● Task objective
Show each line of the data below that has the string "itemize" in it.

● Task input
###
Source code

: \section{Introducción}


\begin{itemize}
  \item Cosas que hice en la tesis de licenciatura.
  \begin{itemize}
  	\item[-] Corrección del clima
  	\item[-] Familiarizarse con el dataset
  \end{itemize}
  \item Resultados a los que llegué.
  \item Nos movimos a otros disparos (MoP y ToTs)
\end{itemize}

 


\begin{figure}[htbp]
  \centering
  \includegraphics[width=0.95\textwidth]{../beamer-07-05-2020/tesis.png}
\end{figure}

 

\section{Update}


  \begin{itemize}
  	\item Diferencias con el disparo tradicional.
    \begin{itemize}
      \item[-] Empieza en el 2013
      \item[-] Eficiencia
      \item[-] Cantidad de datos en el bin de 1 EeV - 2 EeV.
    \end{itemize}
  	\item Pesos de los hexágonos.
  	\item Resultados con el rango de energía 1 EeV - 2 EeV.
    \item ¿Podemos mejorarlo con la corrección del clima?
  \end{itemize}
###
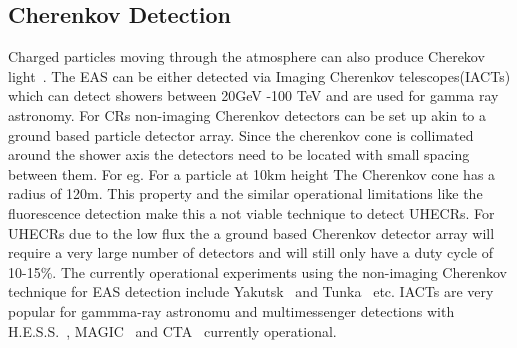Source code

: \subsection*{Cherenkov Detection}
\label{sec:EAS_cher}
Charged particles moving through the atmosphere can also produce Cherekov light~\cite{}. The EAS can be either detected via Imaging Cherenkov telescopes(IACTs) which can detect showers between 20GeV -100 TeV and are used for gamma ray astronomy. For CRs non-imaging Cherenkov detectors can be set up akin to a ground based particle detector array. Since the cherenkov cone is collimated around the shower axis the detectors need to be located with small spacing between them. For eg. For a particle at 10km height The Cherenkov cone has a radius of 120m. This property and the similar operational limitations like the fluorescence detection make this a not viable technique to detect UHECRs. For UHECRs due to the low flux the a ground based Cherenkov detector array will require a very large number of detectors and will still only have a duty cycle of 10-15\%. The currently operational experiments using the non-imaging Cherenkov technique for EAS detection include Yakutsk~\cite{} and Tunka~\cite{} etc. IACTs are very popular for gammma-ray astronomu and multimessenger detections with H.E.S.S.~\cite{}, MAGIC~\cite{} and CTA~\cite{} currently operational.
###
● Task answer
\begin{itemize}
  \begin{itemize}
  \end{itemize}
\end{itemize}
  \begin{itemize}
    \begin{itemize}
    \end{itemize}
  \end{itemize}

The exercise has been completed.